- Opening Delimiter -
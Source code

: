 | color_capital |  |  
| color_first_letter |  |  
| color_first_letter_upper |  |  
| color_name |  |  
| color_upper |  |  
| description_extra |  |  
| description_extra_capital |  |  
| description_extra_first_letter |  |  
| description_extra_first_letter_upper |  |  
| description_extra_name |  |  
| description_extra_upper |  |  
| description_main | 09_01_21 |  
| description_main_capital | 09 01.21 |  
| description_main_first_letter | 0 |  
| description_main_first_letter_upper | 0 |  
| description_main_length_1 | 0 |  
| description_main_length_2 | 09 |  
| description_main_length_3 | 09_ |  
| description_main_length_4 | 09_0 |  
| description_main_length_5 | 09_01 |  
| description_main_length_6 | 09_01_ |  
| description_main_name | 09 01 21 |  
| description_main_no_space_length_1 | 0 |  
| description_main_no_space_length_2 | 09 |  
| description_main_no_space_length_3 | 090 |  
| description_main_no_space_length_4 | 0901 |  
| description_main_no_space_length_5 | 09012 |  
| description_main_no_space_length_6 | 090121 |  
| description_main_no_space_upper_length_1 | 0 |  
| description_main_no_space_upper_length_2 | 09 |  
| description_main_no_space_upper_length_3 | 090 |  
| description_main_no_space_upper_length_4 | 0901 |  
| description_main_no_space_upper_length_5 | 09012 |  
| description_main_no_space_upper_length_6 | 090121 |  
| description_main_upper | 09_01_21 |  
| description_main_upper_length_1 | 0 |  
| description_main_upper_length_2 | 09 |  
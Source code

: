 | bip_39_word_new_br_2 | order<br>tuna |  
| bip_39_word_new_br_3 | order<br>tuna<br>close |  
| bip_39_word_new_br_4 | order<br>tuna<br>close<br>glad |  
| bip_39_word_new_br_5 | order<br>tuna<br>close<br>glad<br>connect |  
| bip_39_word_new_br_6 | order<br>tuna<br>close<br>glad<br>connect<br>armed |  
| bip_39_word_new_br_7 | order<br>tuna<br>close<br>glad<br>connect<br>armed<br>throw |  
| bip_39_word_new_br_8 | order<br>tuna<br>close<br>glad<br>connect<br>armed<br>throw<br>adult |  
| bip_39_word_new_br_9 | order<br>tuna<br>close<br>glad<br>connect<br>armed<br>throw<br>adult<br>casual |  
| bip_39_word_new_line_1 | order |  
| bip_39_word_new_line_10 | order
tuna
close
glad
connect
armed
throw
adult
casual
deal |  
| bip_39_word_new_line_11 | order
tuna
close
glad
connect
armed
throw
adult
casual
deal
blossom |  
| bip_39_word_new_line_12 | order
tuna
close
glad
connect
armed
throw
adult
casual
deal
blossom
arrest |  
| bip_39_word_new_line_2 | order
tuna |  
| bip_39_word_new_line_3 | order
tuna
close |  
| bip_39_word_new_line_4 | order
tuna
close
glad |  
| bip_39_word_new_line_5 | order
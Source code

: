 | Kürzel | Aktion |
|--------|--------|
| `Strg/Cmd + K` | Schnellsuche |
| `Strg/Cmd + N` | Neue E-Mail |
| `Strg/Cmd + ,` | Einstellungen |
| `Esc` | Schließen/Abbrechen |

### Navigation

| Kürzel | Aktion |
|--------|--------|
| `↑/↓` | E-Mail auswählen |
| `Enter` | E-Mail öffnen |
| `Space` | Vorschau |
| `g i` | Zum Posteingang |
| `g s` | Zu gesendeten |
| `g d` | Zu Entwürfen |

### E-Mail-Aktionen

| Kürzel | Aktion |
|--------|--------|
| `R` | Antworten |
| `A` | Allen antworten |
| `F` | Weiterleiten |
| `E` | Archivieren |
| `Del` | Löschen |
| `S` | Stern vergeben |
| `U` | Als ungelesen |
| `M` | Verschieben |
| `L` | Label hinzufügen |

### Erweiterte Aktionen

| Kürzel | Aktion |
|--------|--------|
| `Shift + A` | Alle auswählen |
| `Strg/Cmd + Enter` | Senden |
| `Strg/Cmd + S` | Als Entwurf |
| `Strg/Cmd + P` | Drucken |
- Closing Delimiter -
Exactly as shown above, write out all the records.

Source code

: | color_capital |  |  
| color_first_letter |  |  
| color_first_letter_upper |  |  
| color_name |  |  
| color_upper |  |  
| description_extra |  |  
| description_extra_capital |  |  
| description_extra_first_letter |  |  
| description_extra_first_letter_upper |  |  
| description_extra_name |  |  
| description_extra_upper |  |  
| description_main | 09_01_21 |  
| description_main_capital | 09 01.21 |  
| description_main_first_letter | 0 |  
| description_main_first_letter_upper | 0 |  
| description_main_length_1 | 0 |  
| description_main_length_2 | 09 |  
| description_main_length_3 | 09_ |  
| description_main_length_4 | 09_0 |  
| description_main_length_5 | 09_01 |  
| description_main_length_6 | 09_01_ |  
| description_main_name | 09 01 21 |  
| description_main_no_space_length_1 | 0 |  
| description_main_no_space_length_2 | 09 |  
| description_main_no_space_length_3 | 090 |  
| description_main_no_space_length_4 | 0901 |  
| description_main_no_space_length_5 | 09012 |  
| description_main_no_space_length_6 | 090121 |  
| description_main_no_space_upper_length_1 | 0 |  
| description_main_no_space_upper_length_2 | 09 |  
| description_main_no_space_upper_length_3 | 090 |  
| description_main_no_space_upper_length_4 | 0901 |  
| description_main_no_space_upper_length_5 | 09012 |  
| description_main_no_space_upper_length_6 | 090121 |  
| description_main_upper | 09_01_21 |  
| description_main_upper_length_1 | 0 |  
| description_main_upper_length_2 | 09 |  
Source code

: | bip_39_word_new_br_2 | order<br>tuna |  
| bip_39_word_new_br_3 | order<br>tuna<br>close |  
| bip_39_word_new_br_4 | order<br>tuna<br>close<br>glad |  
| bip_39_word_new_br_5 | order<br>tuna<br>close<br>glad<br>connect |  
| bip_39_word_new_br_6 | order<br>tuna<br>close<br>glad<br>connect<br>armed |  
| bip_39_word_new_br_7 | order<br>tuna<br>close<br>glad<br>connect<br>armed<br>throw |  
| bip_39_word_new_br_8 | order<br>tuna<br>close<br>glad<br>connect<br>armed<br>throw<br>adult |  
| bip_39_word_new_br_9 | order<br>tuna<br>close<br>glad<br>connect<br>armed<br>throw<br>adult<br>casual |  
| bip_39_word_new_line_1 | order |  
| bip_39_word_new_line_10 | order
tuna
close
glad
connect
armed
throw
adult
casual
deal |  
| bip_39_word_new_line_11 | order
tuna
close
glad
connect
armed
throw
adult
casual
deal
blossom |  
| bip_39_word_new_line_12 | order
tuna
close
glad
connect
armed
throw
adult
casual
deal
blossom
arrest |  
| bip_39_word_new_line_2 | order
tuna |  
| bip_39_word_new_line_3 | order
tuna
close |  
| bip_39_word_new_line_4 | order
tuna
close
glad |  
| bip_39_word_new_line_5 | order
Source code

: | Kürzel | Aktion |
|--------|--------|
| `Strg/Cmd + K` | Schnellsuche |
| `Strg/Cmd + N` | Neue E-Mail |
| `Strg/Cmd + ,` | Einstellungen |
| `Esc` | Schließen/Abbrechen |

### Navigation

| Kürzel | Aktion |
|--------|--------|
| `↑/↓` | E-Mail auswählen |
| `Enter` | E-Mail öffnen |
| `Space` | Vorschau |
| `g i` | Zum Posteingang |
| `g s` | Zu gesendeten |
| `g d` | Zu Entwürfen |

### E-Mail-Aktionen

| Kürzel | Aktion |
|--------|--------|
| `R` | Antworten |
| `A` | Allen antworten |
| `F` | Weiterleiten |
| `E` | Archivieren |
| `Del` | Löschen |
| `S` | Stern vergeben |
| `U` | Als ungelesen |
| `M` | Verschieben |
| `L` | Label hinzufügen |

### Erweiterte Aktionen

| Kürzel | Aktion |
|--------|--------|
| `Shift + A` | Alle auswählen |
| `Strg/Cmd + Enter` | Senden |
| `Strg/Cmd + S` | Als Entwurf |
| `Strg/Cmd + P` | Drucken |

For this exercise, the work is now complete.